(Records from a data source)
****************************************
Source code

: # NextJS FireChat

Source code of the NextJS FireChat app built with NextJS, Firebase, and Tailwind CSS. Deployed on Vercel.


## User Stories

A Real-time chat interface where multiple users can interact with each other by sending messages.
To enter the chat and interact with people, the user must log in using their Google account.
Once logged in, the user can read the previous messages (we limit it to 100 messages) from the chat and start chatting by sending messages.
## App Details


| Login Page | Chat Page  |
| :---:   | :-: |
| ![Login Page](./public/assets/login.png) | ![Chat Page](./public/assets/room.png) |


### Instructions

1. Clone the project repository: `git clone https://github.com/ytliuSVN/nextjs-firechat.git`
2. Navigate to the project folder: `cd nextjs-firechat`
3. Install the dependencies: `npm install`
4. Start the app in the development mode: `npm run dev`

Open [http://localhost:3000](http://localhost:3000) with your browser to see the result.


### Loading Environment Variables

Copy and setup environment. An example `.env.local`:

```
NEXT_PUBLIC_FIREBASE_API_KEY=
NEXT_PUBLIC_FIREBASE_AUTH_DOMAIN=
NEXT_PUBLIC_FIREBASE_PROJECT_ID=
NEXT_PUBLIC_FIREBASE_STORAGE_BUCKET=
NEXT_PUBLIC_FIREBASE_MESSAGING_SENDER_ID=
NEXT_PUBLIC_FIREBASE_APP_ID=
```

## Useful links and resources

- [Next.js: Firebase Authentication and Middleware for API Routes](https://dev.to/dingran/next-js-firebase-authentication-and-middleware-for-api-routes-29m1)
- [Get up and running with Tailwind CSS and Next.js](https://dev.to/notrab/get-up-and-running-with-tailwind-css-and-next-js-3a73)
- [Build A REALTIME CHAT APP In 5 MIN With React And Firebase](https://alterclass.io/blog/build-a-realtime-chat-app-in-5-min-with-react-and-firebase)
****************************************
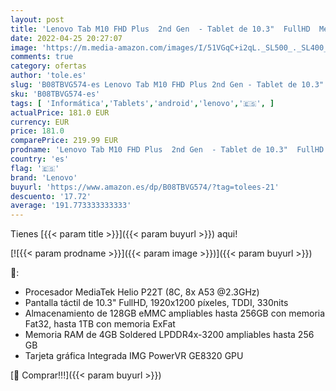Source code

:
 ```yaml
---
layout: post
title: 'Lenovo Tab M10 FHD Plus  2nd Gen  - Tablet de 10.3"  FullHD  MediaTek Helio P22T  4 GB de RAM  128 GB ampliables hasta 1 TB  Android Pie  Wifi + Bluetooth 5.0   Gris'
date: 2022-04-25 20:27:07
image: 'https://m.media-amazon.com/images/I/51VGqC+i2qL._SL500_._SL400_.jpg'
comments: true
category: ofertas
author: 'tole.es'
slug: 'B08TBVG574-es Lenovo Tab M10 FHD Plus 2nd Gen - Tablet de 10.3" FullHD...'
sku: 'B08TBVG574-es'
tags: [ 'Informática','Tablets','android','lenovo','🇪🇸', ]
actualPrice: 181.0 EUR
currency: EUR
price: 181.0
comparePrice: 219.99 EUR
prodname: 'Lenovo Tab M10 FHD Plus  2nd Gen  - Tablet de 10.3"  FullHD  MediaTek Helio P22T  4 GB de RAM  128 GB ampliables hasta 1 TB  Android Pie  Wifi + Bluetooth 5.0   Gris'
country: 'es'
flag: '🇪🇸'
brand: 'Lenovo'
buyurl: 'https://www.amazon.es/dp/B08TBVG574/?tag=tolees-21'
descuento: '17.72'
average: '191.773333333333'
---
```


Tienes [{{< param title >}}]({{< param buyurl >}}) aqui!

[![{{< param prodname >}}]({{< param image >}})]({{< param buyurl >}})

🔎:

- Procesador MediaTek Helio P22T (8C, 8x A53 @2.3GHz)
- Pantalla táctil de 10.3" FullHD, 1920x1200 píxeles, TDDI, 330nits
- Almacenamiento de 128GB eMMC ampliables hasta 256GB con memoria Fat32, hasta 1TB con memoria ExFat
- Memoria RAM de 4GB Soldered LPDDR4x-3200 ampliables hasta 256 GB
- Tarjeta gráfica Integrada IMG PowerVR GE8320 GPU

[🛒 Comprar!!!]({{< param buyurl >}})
****************************************
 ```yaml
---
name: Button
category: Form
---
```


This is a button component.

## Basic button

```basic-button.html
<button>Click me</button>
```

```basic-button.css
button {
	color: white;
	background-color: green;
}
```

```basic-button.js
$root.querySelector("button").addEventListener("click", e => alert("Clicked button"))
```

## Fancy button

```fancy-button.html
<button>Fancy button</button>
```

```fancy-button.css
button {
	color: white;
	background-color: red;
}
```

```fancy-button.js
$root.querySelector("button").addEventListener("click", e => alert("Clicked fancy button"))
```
****************************************
BRIEF:
Across the entries above, work out how many lines include the string "interact", and report only that figure.

SOLUTION:
2